By Stewart Frazier (Frazikar3) on Tuesday, February 16, 2021 - 08:05 pm: Edit |
Chuck, the problem is that your rule is an immediate penalty on a potential gain as it's not an actual gain until the end of the turn (or one assumes that the remainder of the turn is static).
Tractors add an interaction between two energy systems that can (if timed right) give one (or both) ships a movement boost which was paid for as both ships assisted each other when paying a combined movement cost, since that cost was paid by an outside source, it doesn't count against any of the legal limits of movement (like the famous 20-19-20 plot that give 21 hexes of movement but is still under other limits).
By MarkSHoyle (Bolo) on Tuesday, February 16, 2021 - 08:12 pm: Edit |
Quote:And last...while interesting...try finding a problem in the concept itself.
By Charles Carroll (Nosferatu) on Tuesday, February 16, 2021 - 10:29 pm: Edit |
Stewart I would say that is wrong, in that...the gain is obvious...immediate and is shown clearly by the Impulse Chart.
As in I am moving on impulse 21 and 23. I move on 21...ok that point is used.
I now move because of the tractor on impulse 22.
So you had a gain. As in you modified when you were going to get the movement by using the tractor. Now...at this time...you dropped tractor.
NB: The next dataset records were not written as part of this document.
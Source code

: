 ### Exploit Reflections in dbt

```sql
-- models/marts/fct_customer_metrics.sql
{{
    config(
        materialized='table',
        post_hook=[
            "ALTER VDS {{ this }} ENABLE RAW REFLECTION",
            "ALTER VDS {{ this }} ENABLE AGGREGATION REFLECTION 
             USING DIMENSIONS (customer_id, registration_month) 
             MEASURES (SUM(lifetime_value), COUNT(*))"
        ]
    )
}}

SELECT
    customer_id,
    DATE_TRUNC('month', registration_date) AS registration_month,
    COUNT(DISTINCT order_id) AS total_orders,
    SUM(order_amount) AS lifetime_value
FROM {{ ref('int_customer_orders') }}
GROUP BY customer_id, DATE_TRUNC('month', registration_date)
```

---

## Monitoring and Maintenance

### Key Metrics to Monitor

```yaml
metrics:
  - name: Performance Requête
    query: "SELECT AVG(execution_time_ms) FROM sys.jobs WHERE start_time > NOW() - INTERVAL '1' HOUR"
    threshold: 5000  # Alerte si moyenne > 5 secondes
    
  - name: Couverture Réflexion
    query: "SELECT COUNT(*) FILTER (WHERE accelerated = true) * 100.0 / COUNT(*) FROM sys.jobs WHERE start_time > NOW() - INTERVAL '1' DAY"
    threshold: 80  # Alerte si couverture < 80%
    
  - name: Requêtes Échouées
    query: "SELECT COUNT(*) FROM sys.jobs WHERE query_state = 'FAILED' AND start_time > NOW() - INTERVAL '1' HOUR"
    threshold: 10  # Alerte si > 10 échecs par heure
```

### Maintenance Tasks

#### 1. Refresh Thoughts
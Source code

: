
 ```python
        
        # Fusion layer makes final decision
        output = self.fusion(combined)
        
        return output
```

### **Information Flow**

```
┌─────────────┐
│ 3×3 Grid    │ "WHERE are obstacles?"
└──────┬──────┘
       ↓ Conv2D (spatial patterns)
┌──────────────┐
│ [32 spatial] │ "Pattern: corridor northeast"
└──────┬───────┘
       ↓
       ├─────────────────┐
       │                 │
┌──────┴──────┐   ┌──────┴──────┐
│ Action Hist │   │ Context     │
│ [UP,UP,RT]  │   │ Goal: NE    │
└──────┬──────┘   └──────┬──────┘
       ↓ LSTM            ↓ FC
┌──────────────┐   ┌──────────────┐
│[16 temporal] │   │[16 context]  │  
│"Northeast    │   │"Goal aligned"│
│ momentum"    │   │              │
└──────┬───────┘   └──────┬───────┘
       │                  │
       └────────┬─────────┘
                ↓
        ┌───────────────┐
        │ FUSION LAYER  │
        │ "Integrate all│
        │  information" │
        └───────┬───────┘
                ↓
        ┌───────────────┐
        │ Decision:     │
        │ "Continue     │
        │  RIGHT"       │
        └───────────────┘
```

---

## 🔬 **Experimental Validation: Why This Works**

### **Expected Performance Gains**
Which sets the gain as permanent and makes it where you are now going to get a movement...with an extra unpaid hex already clearly there for all to see.
Your concept of the rest of the turn might in some way change this? In what way? You tractor someone again and over impulses and impulses you lose hexes? If so...that is what a tractor is supposed to do. You have scheduled a speed change? While that would change things, It has no effect on the fact you have an extra hex already.
If you move this impulse...which you will unless we use my rule suggestion, You stay up a hex the rest of the turn. There is nothing that really would change that. ED? All movement hexes become shield energy of some kind or other. So this clears the extra movement at the time you gained it. Just like...and this is the important part, you had just run what you paid for. So any attempt to claim some future something might possibly happen would have happened and you would lose hexes if this had not happened. Therefore there is no possible change.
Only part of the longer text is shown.